**Materials provided**
⟨
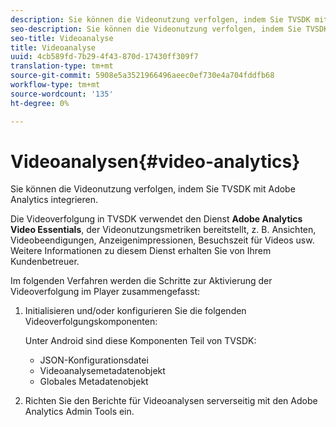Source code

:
 ```yaml
---
description: Sie können die Videonutzung verfolgen, indem Sie TVSDK mit Adobe Analytics integrieren.
seo-description: Sie können die Videonutzung verfolgen, indem Sie TVSDK mit Adobe Analytics integrieren.
seo-title: Videoanalyse
title: Videoanalyse
uuid: 4cb589fd-7b29-4f43-870d-17430ff309f7
translation-type: tm+mt
source-git-commit: 5908e5a3521966496aeec0ef730e4a704fddfb68
workflow-type: tm+mt
source-wordcount: '135'
ht-degree: 0%

---
```



# Videoanalysen{#video-analytics}

Sie können die Videonutzung verfolgen, indem Sie TVSDK mit Adobe Analytics integrieren.

Die Videoverfolgung in TVSDK verwendet den Dienst **Adobe Analytics Video Essentials**, der Videonutzungsmetriken bereitstellt, z. B. Ansichten, Videobeendigungen, Anzeigenimpressionen, Besuchszeit für Videos usw. Weitere Informationen zu diesem Dienst erhalten Sie von Ihrem Kundenbetreuer.

Im folgenden Verfahren werden die Schritte zur Aktivierung der Videoverfolgung im Player zusammengefasst:

1. Initialisieren und/oder konfigurieren Sie die folgenden Videoverfolgungskomponenten:

   Unter Android sind diese Komponenten Teil von TVSDK:

   * JSON-Konfigurationsdatei
   * Videoanalysemetadatenobjekt
   * Globales Metadatenobjekt

1. Richten Sie den Berichte für Videoanalysen serverseitig mit den Adobe Analytics Admin Tools ein.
⟩
**Exercise directions**
Find the word "description" in the entries above. Copy every line that has it.

**Solution to this exercise**
description: Sie können die Videonutzung verfolgen, indem Sie TVSDK mit Adobe Analytics integrieren.
seo-description: Sie können die Videonutzung verfolgen, indem Sie TVSDK mit Adobe Analytics integrieren.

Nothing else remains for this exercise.